◆ **Task item**
Output all entries verbatim, dropping pictures.

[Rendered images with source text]
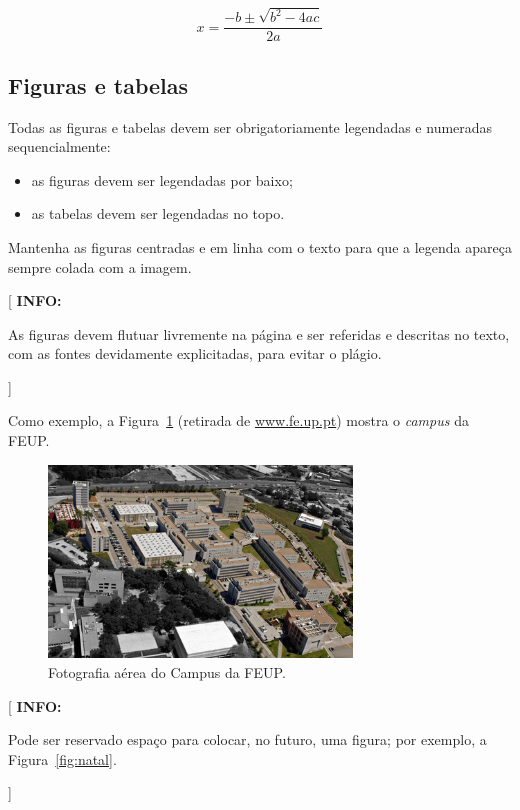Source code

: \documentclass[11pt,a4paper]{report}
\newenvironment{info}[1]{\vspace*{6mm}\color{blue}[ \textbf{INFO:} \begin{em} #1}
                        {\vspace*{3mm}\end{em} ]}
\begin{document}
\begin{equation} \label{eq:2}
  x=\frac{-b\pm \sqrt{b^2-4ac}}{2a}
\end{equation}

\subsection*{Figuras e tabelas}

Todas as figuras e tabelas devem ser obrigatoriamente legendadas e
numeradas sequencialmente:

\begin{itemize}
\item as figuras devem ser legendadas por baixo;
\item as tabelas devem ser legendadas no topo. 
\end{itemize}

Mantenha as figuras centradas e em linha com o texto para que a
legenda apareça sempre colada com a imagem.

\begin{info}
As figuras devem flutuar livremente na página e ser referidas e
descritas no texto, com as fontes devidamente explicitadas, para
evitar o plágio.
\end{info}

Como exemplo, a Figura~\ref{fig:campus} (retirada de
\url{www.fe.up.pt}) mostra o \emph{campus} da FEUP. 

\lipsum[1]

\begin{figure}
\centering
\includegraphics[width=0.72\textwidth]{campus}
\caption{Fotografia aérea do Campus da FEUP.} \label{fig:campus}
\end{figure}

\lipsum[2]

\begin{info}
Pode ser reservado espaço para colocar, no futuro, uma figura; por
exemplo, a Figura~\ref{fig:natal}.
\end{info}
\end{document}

◆ **Written reply**
Source code

: \documentclass[11pt,a4paper]{report}
\newenvironment{info}[1]{\vspace*{6mm}\color{blue}[ \textbf{INFO:} \begin{em} #1}
                        {\vspace*{3mm}\end{em} ]}
\begin{document}
\begin{equation} \label{eq:2}
  x=\frac{-b\pm \sqrt{b^2-4ac}}{2a}
\end{equation}

\subsection*{Figuras e tabelas}

Todas as figuras e tabelas devem ser obrigatoriamente legendadas e
numeradas sequencialmente:

\begin{itemize}
\item as figuras devem ser legendadas por baixo;
\item as tabelas devem ser legendadas no topo. 
\end{itemize}

Mantenha as figuras centradas e em linha com o texto para que a
legenda apareça sempre colada com a imagem.

\begin{info}
As figuras devem flutuar livremente na página e ser referidas e
descritas no texto, com as fontes devidamente explicitadas, para
evitar o plágio.
\end{info}

Como exemplo, a Figura~\ref{fig:campus} (retirada de
\url{www.fe.up.pt}) mostra o \emph{campus} da FEUP. 

\lipsum[1]

\begin{figure}
\centering
\includegraphics[width=0.72\textwidth]{campus}
\caption{Fotografia aérea do Campus da FEUP.} \label{fig:campus}
\end{figure}

\lipsum[2]

\begin{info}
Pode ser reservado espaço para colocar, no futuro, uma figura; por
exemplo, a Figura~\ref{fig:natal}.
\end{info}
\end{document}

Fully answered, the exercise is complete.